Along the way, she has taken advantage of nearly every opportunity George Mason and the Schar School have afforded: Those range from serving as a Schar School student liaison assisting other students to working as a research assistant, publishing one paper on her own and coauthoring two others that are in the review process.

She’s also delivered her own research findings to a major political science conventions in Chicago and Canada and taught classes as an undergraduate government course instructor.

As a first-year student, Izer landed a position as a U.S. Senate intern on Capitol Hill, serving in the office of U.S. Rep. Earl Blumenauer (D-OR). That was followed by a stint as a legislative affairs intern at the White House, followed by a full-time position as a policy intern at the National Association for the Deaf, where she put her minor in American Sign Language to use.

“I view every opportunity that came to me as a gift,” she said recently, as her graduation day loomed. “My time at Mason was beyond my wildest dreams.”

While George Mason places one or two graduates a year in the highly competitive Georgetown Law program, “it is doubly difficult to get in through early admission,” said Phillip Mink, director of the Patriot Pre-Law Advising Program and an assistant professor in the Schar School. “Molly is such an exceptional student that she didn’t have to wait.”

Mink has been aware of Izer since her high school days.

She had an enormous interest in attending law school, but she also wanted to learn about particular areas such as constitutional law,” he said. “I’ve never seen a student with that sort of passion so early in life.”
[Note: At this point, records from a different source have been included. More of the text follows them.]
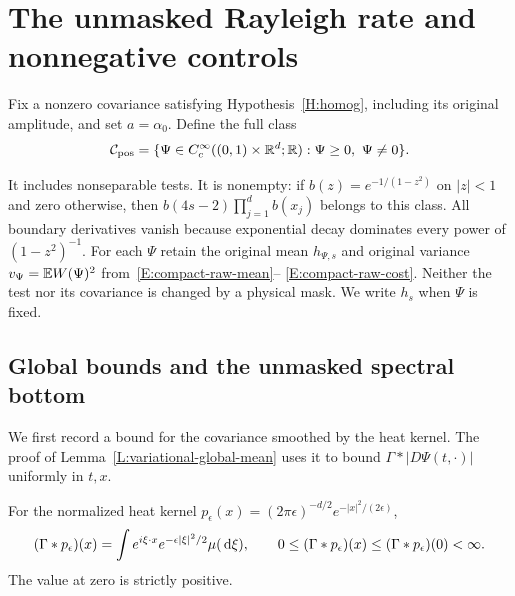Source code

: \section{The unmasked Rayleigh rate and nonnegative controls}
\label{S:unmasked-variational}

Fix a nonzero covariance satisfying Hypothesis~\ref{H:homog}, including its
original amplitude, and set $a = \alpha_0$. Define the full class
\begin{equation}\label{E:variational-positive-class}
  \mathcal{C}_{\mathrm{pos}}
  =\{\Psi\in C_c^\infty((0,1)\times\mathbb{R}^d;\mathbb{R}):
  \Psi\ge0,\ \Psi\ne0\}.
\end{equation}


It includes nonseparable tests. It is nonempty: if $b(z) = e^{-1/(1-z^2)}$ on
$|z| < 1$ and zero otherwise, then $b(4s-2)\prod_{j=1}^db(x_j)$ belongs to this
class. All boundary derivatives vanish because exponential decay dominates every
power of $(1-z^2)^{-1}$. For each $\Psi$ retain the original mean $h_{\Psi,s}$
and original variance $v_\Psi = \mathbb{E} W(\Psi)^2$ from~\eqref{E:compact-raw-mean}--%
\eqref{E:compact-raw-cost}. Neither the test nor its covariance is changed by a
physical mask. We write $h_s$ when $\Psi$ is fixed.

\subsection{Global bounds and the unmasked spectral bottom}

We first record a bound for the covariance smoothed by the heat kernel. The
proof of Lemma~\ref{L:variational-global-mean} uses it to bound
$\Gamma*|D\Psi(t,\cdot)|$ uniformly in $t,x$.

\begin{lemma}
  \label{L:variational-heat-envelope}
  For the normalized heat kernel $p_\epsilon(x) =
  (2\pi\epsilon)^{-d/2}e^{-|x|^2/(2\epsilon)}$,
  \begin{equation}\label{E:variational-heat-envelope}
    (\Gamma*p_\epsilon)(x)
    =\int e^{i\xi\cdot x}e^{-\epsilon|\xi|^2/2}\mu(\,\mathrm{d}\xi),
    \qquad
    0\le(\Gamma*p_\epsilon)(x)
    \le(\Gamma*p_\epsilon)(0)<\infty.
  \end{equation}
  The value at zero is strictly positive.
\end{lemma}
As for her future, “I’d say she’ll be doing whatever she wants to do, likely wherever she wants to do it,” Mink said. “She’s that good.”

A woman with brown hair in a necktie and checked suit jacket talks to someone off camera.
‘I’d say she’ll be doing whatever she wants to do, likely wherever she wants to do it.’ —Patriot Pre-Law Advising Program Director Phillip Mink

She also was a member of the George Mason University Democrats club, director of policy for the Mason chapter of the Roosevelt Institute, and was director of outreach for the Patriots for Accessible Voting.

In her spare time, when she was not analyzing data detailing the function of caucuses in Congress with Schar School associate professor Jennifer N. Victor, Izer was captain of the Mason Forensics Team and was a triple champion. This year, the team placed second in the nation. (Izer wrote about the team’s final tournament for this website.)

“She has tenacity like no other students I’ve known,” said Victor. “You can’t teach drive. She has a quality that is innate to her passions that serves her well.”

Diploma in hand, Izer now focuses on the intricacies of administrative law, a decision solidified after a class with Schar School Adjunct Professor William J. Froehlich, an administrative judge with the Nuclear Regulatory Commission.

That administrative law class, she said, “really solidified that that’s what I want to do, even though it was probably the most challenging course I’ve ever taken in my life.”

There are a lot of universities between Oregon and George Mason’s Fairfax, Virginia, not far from Washington, D.C. Why did she decide to become a Patriot?

“I wasn’t sure if Mason was the place for me, or if anywhere was the place for me coming from so far away,” she said. “But after visiting the campus, I was hooked on it, and it felt more like a home than other places. I think a lot of the successes in my life came because this is the setting that I chose to pursue them in.

“My status as a Mason student has made me stand out from the other people competing for government jobs, but it’s also given me a broader appreciation of what it means to study government and how much it matters where you do it.”

A woman in a red pantsuit stands on a stage clutching her face in joy.
Molly Izer learns she’s won her third national championship with a perfect score.